▶ **Exercise**: Scan the entries below line by line and state how many lines contain the string "sjsu", giving only the number.
[[ Data, beginning ]]
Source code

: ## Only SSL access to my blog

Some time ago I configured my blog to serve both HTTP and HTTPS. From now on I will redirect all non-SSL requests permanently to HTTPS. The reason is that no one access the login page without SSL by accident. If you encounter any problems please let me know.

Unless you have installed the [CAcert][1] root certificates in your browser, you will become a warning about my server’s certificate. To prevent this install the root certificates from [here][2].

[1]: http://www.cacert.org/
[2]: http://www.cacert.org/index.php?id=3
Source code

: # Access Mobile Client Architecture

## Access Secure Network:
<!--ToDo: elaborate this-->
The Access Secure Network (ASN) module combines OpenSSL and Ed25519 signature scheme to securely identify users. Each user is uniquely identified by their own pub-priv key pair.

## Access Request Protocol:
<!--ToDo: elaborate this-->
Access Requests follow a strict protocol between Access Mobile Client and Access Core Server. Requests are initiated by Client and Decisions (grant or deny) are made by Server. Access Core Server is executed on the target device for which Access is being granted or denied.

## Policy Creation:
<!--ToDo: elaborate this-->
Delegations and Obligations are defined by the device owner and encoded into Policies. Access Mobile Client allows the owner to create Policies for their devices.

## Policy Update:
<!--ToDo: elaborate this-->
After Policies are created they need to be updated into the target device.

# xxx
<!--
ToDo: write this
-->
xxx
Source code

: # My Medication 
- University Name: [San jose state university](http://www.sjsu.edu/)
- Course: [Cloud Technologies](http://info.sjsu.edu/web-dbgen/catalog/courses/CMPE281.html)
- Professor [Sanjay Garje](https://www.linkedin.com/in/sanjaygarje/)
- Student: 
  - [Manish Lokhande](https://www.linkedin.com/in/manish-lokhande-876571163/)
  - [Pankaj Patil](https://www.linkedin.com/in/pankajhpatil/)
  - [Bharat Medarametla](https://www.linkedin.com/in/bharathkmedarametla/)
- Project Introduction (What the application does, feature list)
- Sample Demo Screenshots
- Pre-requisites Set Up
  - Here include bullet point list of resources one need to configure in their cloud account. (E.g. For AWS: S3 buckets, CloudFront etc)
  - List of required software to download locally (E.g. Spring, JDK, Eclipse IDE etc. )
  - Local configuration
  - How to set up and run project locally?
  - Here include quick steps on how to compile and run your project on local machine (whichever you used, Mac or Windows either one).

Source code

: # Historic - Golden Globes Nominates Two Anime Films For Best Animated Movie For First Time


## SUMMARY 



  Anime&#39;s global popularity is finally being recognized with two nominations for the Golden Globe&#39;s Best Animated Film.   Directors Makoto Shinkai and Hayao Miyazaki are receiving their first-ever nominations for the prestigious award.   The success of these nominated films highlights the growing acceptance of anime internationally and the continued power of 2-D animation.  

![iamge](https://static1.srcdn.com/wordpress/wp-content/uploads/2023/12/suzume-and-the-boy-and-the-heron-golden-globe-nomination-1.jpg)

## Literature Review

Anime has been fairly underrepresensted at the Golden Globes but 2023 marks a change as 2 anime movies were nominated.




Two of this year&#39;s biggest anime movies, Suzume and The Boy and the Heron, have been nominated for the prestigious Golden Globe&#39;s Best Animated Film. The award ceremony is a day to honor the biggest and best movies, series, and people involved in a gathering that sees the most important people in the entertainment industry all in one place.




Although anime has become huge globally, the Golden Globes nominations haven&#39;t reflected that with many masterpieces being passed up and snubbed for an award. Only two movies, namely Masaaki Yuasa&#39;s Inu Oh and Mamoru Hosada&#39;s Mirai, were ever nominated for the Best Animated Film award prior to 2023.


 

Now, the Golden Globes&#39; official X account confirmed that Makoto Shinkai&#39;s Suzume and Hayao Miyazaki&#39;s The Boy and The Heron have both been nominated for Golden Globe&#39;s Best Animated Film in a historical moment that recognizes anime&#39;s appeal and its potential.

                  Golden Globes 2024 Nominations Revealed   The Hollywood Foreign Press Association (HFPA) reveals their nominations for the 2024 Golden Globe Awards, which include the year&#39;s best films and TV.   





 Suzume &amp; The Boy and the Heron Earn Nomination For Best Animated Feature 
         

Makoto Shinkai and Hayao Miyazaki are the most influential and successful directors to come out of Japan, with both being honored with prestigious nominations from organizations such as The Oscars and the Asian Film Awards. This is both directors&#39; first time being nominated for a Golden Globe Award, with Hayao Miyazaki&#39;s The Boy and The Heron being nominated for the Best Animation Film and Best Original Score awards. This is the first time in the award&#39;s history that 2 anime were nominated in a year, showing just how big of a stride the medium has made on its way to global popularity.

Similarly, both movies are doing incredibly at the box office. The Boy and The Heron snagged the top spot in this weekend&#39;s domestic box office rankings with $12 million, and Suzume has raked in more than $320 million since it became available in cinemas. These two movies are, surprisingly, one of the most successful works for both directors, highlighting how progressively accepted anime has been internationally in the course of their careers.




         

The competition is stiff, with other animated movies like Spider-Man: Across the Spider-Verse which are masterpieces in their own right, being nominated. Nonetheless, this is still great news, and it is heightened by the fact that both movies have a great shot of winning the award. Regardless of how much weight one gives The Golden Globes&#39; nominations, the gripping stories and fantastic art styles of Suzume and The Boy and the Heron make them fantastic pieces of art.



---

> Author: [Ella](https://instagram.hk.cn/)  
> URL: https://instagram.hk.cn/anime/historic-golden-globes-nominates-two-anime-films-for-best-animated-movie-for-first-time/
[[ Data, end ]]
▶ **Exercise response**: 2